Action item: Make an exact copy of all the data, pictures excluded.

Available data:
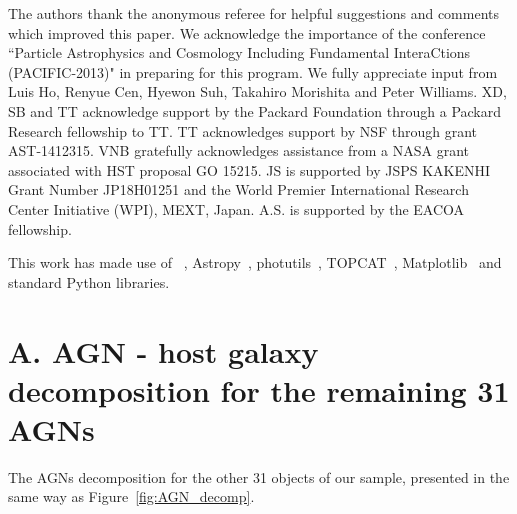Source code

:\documentclass[apj]{emulateapj}
\begin{document}
The authors thank the anonymous referee for helpful suggestions and comments which improved this paper. We acknowledge the importance of the conference ``Particle Astrophysics and Cosmology Including Fundamental InteraCtions (PACIFIC-2013)" in preparing for this program. We fully appreciate input from Luis Ho, Renyue Cen, Hyewon Suh, Takahiro Morishita and Peter Williams. XD, SB and TT acknowledge support by the Packard Foundation through a Packard Research fellowship to TT. TT acknowledges support by NSF through grant AST-1412315. VNB gratefully acknowledges assistance from a NASA grant associated with HST proposal GO 15215. JS is supported by JSPS KAKENHI Grant Number JP18H01251 and the World Premier International Research Center Initiative (WPI), MEXT, Japan. A.S. is supported by the EACOA fellowship.


This work has made use of \lenstronomy~\citep{lenstronomy}, {\sc Astropy}~\citep{Astropy}, {\sc photutils}~\citep{photutils}, {\sc TOPCAT}~\citep{TOPCAT}, {\sc Matplotlib}~\citep{Matplotlib} %
and standard Python libraries.



%

\newpage

\appendix

\section{A. AGN - host galaxy decomposition for the remaining 31 AGNs}\label{sec:restsample}
The AGNs decomposition for the other 31 objects of our sample, presented in the same way as Figure~\ref{fig:AGN_decomp}.
\end{document}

Response for this exercise:
Source code

:\documentclass[apj]{emulateapj}
\begin{document}
The authors thank the anonymous referee for helpful suggestions and comments which improved this paper. We acknowledge the importance of the conference ``Particle Astrophysics and Cosmology Including Fundamental InteraCtions (PACIFIC-2013)" in preparing for this program. We fully appreciate input from Luis Ho, Renyue Cen, Hyewon Suh, Takahiro Morishita and Peter Williams. XD, SB and TT acknowledge support by the Packard Foundation through a Packard Research fellowship to TT. TT acknowledges support by NSF through grant AST-1412315. VNB gratefully acknowledges assistance from a NASA grant associated with HST proposal GO 15215. JS is supported by JSPS KAKENHI Grant Number JP18H01251 and the World Premier International Research Center Initiative (WPI), MEXT, Japan. A.S. is supported by the EACOA fellowship.


This work has made use of \lenstronomy~\citep{lenstronomy}, {\sc Astropy}~\citep{Astropy}, {\sc photutils}~\citep{photutils}, {\sc TOPCAT}~\citep{TOPCAT}, {\sc Matplotlib}~\citep{Matplotlib} %
and standard Python libraries.



%

\newpage

\appendix

\section{A. AGN - host galaxy decomposition for the remaining 31 AGNs}\label{sec:restsample}
The AGNs decomposition for the other 31 objects of our sample, presented in the same way as Figure~\ref{fig:AGN_decomp}.
\end{document}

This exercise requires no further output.